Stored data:
=== Section Start ===
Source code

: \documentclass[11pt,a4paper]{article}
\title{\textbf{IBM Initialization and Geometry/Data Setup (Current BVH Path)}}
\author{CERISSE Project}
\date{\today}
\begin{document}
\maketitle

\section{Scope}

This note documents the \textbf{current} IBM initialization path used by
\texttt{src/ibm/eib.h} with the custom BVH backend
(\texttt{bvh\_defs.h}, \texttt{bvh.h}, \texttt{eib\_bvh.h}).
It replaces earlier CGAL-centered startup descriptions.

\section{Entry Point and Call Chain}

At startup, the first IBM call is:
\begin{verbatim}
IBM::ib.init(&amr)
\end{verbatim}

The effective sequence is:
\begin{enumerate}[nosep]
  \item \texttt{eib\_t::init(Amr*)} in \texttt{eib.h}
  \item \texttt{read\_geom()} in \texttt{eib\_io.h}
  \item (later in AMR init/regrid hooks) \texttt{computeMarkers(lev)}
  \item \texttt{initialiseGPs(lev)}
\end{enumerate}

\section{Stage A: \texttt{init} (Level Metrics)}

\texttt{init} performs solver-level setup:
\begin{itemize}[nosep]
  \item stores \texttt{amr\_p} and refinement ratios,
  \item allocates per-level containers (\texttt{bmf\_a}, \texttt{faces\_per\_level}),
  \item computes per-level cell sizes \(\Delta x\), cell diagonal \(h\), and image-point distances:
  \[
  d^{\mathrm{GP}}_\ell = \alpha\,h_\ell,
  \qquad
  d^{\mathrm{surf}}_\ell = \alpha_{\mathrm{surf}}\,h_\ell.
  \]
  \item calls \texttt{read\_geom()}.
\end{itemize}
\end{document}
=== Section End ===
#### ABOUT THIS EXERCISE:
The lines above that hold the word "begin" need counting; write the count and nothing more.

#### RESULT OF THIS TASK:
4